[Opening MATERIAL SUPPLIED section]

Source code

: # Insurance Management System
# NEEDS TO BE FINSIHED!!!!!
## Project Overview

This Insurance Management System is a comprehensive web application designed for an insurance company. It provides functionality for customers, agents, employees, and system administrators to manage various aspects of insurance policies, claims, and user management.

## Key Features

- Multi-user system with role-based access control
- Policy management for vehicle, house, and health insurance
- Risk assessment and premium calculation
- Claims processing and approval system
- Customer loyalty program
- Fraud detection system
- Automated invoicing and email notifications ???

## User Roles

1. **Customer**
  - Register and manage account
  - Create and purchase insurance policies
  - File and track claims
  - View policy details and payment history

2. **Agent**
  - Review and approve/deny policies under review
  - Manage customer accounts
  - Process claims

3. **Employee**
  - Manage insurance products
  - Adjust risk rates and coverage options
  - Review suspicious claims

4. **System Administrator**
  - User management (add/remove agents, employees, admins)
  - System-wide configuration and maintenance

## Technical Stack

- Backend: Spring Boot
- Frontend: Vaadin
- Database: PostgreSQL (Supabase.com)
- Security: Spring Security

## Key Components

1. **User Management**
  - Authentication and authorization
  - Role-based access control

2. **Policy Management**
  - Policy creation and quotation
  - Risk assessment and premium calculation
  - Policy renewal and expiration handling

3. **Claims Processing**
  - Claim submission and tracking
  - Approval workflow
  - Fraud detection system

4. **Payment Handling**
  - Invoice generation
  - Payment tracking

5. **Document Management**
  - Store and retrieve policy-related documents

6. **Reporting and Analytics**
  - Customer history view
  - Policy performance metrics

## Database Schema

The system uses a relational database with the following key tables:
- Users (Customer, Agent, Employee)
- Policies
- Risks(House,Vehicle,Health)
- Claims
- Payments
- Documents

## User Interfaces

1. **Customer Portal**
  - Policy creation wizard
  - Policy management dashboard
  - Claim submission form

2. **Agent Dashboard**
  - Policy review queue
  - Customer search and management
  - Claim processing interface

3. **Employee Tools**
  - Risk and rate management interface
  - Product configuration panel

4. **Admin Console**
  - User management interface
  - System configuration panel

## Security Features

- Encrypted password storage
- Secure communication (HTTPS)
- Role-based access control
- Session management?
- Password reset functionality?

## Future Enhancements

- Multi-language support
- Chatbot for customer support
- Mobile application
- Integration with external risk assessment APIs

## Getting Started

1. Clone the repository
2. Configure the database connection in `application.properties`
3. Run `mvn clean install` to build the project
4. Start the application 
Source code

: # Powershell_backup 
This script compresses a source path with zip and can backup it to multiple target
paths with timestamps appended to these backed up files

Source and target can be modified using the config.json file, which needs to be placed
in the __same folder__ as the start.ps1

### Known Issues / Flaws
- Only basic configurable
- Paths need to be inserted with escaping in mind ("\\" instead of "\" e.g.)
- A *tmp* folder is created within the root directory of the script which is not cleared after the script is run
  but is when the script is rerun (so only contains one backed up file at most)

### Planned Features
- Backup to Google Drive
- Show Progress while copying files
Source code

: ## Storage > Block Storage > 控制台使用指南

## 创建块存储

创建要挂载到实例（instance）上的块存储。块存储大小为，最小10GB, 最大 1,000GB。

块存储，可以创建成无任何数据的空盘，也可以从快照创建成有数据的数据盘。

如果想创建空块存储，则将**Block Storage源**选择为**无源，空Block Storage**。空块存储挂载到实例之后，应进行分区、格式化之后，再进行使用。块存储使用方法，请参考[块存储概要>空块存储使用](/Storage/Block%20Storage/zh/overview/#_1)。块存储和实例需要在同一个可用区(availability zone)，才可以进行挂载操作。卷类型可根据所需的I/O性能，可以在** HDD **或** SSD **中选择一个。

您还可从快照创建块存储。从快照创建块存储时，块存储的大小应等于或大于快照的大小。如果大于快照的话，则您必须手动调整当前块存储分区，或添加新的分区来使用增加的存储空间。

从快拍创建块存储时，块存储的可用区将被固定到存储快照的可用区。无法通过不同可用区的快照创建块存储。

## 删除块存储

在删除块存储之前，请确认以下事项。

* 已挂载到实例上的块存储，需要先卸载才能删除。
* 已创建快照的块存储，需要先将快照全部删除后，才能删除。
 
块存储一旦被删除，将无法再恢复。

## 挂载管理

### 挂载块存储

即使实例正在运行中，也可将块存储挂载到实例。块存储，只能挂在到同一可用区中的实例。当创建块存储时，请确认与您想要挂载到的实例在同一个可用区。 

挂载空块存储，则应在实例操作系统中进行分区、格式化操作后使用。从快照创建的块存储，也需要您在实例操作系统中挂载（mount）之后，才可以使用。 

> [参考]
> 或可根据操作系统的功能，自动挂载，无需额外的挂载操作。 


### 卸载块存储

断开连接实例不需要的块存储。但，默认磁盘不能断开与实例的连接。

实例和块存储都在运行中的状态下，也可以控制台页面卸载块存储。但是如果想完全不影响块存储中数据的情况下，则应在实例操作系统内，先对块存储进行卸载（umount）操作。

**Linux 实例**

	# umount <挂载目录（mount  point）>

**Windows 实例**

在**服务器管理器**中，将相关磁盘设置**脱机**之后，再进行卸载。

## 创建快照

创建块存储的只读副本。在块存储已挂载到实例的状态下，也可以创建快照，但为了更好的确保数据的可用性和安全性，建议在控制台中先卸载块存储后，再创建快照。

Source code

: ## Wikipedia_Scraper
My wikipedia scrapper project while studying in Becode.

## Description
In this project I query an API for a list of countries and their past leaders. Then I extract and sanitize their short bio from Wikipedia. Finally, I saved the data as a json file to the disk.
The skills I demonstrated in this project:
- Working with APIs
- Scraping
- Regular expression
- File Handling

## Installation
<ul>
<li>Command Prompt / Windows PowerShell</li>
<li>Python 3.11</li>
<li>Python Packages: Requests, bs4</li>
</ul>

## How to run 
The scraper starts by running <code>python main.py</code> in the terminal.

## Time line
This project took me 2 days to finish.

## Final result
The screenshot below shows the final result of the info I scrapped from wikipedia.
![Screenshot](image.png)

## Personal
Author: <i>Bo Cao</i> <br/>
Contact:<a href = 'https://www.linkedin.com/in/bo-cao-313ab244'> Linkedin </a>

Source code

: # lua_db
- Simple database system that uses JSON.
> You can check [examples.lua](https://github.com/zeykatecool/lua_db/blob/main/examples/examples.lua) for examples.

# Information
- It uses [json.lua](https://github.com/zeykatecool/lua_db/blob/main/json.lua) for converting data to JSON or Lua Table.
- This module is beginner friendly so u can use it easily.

[Closing MATERIAL SUPPLIED section]

**ABOUT THIS TASK**
Among the lines above, find the ones containing "configuration" and copy them.

**RESPONSE AREA**
  - System-wide configuration and maintenance
  - Product configuration panel
  - System configuration panel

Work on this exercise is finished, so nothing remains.